:: Data for analysis

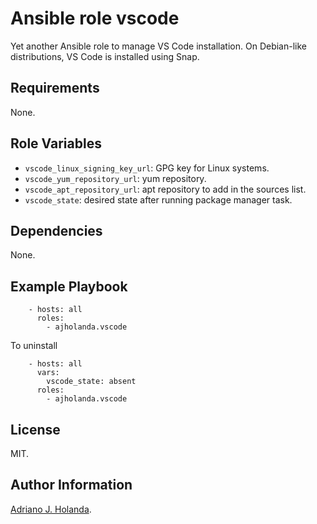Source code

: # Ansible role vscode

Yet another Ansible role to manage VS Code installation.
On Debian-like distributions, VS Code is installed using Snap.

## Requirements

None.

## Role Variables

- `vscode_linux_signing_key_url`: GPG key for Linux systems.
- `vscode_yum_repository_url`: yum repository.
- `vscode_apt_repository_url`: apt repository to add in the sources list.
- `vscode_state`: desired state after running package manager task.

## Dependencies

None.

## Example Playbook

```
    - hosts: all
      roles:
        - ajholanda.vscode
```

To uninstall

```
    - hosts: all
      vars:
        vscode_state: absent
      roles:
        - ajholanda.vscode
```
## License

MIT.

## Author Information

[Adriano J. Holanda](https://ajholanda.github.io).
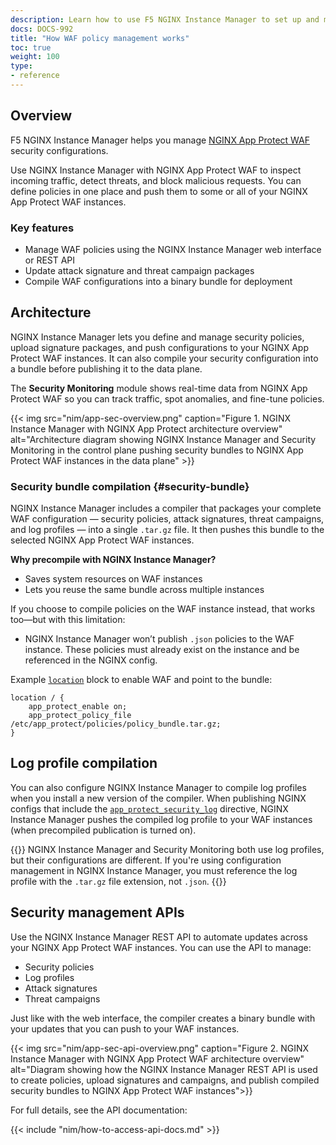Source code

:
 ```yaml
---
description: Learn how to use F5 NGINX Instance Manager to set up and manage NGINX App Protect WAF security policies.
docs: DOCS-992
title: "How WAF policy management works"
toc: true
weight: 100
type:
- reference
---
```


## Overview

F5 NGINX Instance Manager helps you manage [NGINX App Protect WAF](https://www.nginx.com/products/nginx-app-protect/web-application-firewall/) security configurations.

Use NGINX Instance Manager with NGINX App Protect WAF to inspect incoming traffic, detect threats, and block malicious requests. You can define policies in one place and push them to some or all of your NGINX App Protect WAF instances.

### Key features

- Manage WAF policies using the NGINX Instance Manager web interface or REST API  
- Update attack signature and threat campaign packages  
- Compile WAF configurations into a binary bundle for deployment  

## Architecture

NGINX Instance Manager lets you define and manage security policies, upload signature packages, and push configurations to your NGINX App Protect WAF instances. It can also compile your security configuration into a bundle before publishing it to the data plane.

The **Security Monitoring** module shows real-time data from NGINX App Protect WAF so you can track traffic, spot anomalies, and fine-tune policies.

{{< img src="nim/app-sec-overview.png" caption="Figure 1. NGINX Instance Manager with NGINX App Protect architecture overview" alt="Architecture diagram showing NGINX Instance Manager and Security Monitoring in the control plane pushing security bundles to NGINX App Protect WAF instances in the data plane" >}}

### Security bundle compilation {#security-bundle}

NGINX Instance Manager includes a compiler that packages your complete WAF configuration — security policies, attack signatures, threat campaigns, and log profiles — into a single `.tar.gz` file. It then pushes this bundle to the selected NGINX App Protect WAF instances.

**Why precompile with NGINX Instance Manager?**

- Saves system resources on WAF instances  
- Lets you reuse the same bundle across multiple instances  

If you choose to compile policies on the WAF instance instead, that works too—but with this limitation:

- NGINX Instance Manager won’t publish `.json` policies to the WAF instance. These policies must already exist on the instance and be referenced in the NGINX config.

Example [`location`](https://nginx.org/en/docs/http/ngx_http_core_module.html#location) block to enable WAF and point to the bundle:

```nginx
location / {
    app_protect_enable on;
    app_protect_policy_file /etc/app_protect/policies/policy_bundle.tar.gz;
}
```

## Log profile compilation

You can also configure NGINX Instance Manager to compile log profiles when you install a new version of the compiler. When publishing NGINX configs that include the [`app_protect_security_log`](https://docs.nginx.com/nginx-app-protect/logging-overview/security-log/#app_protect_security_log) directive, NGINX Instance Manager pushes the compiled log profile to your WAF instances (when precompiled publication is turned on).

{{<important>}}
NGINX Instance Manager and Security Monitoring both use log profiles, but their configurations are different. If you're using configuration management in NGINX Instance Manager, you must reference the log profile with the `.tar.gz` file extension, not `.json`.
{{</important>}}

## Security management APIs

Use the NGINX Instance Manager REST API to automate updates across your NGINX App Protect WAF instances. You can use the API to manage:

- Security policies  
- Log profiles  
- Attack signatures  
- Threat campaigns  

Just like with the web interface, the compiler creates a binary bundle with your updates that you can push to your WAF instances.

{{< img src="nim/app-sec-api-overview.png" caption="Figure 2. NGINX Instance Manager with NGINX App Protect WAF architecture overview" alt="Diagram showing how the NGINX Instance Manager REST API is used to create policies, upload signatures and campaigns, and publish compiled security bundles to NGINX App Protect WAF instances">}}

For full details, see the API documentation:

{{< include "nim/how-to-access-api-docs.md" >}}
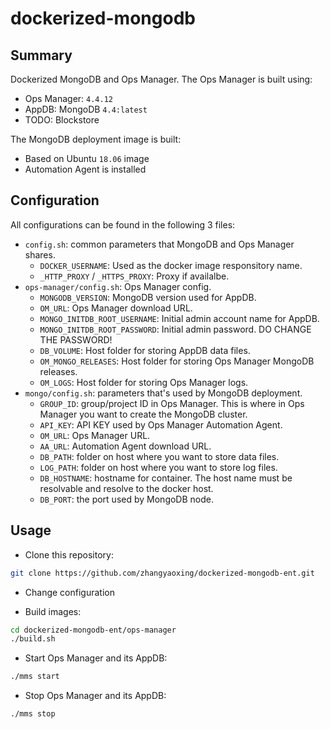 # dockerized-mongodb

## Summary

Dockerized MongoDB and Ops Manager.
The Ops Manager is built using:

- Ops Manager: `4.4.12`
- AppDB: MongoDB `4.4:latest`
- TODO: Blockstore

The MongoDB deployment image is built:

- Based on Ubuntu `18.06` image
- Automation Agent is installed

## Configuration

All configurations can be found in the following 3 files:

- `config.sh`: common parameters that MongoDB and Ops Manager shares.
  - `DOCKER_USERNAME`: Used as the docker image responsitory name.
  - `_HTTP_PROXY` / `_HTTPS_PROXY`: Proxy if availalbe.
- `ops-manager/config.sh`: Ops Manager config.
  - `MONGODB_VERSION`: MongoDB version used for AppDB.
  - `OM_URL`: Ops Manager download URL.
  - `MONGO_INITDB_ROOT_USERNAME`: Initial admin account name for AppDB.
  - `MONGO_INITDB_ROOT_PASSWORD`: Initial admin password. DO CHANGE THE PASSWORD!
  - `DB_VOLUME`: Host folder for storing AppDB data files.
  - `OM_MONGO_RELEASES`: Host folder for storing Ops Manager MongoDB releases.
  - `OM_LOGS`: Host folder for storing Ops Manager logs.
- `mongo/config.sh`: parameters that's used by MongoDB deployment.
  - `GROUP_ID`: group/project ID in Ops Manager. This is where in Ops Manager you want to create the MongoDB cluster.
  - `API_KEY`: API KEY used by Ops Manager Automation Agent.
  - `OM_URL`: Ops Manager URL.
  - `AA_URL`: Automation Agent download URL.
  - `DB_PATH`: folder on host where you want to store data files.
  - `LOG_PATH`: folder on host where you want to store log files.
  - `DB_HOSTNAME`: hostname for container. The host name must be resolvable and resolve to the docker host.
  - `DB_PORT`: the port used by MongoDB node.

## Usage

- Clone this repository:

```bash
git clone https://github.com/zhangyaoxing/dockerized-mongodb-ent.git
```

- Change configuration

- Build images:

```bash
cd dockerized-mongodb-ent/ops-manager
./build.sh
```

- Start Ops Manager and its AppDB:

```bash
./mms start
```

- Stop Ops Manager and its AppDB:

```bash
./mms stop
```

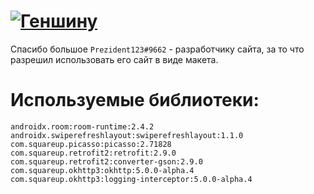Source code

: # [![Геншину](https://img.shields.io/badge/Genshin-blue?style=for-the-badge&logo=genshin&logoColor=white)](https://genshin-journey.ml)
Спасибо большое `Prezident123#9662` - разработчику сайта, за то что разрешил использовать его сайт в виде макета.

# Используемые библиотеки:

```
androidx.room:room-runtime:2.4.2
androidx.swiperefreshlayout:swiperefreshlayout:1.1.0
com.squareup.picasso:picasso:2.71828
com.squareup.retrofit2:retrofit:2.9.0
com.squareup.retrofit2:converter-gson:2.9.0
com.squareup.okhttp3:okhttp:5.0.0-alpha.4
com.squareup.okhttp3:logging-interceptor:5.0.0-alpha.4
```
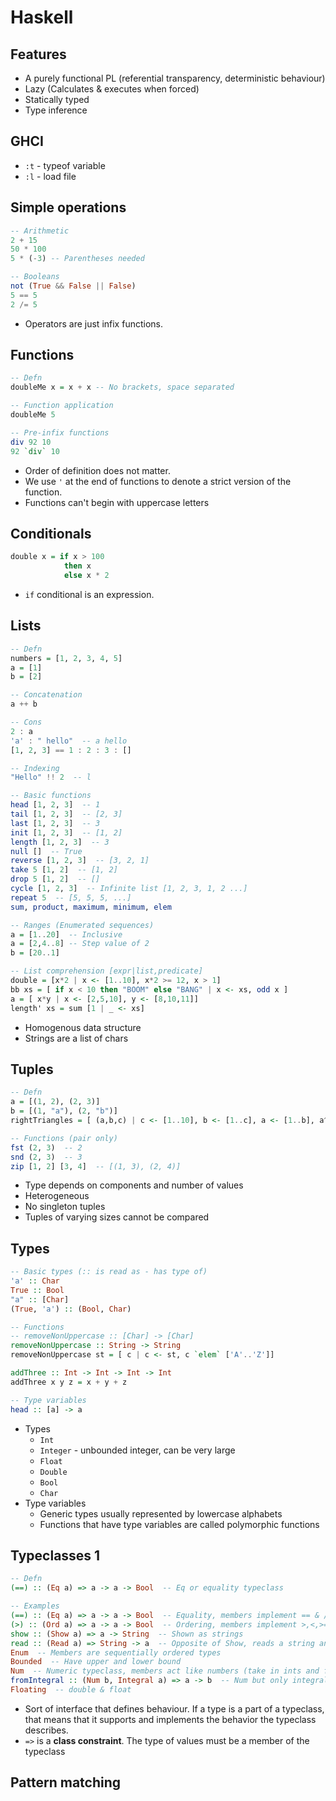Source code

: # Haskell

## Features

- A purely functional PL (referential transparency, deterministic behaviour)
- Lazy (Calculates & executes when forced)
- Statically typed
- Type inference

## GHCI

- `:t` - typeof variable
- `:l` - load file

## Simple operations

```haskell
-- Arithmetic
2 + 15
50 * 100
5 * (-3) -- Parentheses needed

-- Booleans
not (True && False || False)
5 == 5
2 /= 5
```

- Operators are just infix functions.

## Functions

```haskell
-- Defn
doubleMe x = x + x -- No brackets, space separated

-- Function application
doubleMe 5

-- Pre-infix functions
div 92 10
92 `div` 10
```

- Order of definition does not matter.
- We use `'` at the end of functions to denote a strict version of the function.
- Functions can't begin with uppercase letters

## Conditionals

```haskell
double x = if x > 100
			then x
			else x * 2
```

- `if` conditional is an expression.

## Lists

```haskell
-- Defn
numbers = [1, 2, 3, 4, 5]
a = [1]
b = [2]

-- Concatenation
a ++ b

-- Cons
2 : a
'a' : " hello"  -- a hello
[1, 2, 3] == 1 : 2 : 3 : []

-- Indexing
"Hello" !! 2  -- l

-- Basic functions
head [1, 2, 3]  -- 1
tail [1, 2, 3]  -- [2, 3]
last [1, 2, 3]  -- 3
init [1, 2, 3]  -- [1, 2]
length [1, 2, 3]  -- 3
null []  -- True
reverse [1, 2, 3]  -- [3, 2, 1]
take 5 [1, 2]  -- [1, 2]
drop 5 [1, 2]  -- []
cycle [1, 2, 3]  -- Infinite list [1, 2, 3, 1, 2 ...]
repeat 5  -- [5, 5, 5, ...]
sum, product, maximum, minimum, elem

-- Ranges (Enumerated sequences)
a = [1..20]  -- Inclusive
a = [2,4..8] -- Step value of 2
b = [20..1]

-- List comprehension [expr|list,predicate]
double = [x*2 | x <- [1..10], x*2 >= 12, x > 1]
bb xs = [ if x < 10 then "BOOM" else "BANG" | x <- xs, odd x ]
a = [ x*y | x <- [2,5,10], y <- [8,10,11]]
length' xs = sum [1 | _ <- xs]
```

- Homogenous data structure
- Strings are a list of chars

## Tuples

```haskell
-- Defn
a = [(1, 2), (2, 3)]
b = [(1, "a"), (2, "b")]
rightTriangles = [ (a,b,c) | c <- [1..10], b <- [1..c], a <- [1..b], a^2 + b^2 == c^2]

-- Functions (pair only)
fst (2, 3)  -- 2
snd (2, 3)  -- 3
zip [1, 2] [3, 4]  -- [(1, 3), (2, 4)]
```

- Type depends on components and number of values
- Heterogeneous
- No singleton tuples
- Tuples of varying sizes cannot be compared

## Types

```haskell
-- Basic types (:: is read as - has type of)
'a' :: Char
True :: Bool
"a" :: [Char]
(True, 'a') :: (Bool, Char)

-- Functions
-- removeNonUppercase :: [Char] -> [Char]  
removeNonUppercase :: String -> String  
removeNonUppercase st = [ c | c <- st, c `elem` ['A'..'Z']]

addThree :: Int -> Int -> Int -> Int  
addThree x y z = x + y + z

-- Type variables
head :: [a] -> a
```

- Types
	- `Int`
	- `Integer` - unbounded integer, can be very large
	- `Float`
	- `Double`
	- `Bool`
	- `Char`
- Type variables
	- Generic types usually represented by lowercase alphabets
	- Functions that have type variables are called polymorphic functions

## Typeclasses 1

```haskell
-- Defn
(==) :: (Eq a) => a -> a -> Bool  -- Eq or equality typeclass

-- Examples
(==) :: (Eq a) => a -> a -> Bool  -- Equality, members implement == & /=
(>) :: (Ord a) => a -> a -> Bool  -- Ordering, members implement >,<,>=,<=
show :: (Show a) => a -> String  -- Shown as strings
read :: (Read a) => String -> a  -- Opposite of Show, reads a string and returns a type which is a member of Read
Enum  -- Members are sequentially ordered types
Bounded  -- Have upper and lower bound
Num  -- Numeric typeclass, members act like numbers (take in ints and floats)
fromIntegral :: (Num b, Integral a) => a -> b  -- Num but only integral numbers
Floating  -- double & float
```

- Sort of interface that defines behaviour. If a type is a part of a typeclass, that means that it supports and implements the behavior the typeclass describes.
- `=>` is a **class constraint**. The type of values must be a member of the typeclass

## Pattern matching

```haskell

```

::::

Activity
Among the records above, find the lines that contain "elem" and copy every one.

Result below
sum, product, maximum, minimum, elem
removeNonUppercase st = [ c | c <- st, c `elem` ['A'..'Z']]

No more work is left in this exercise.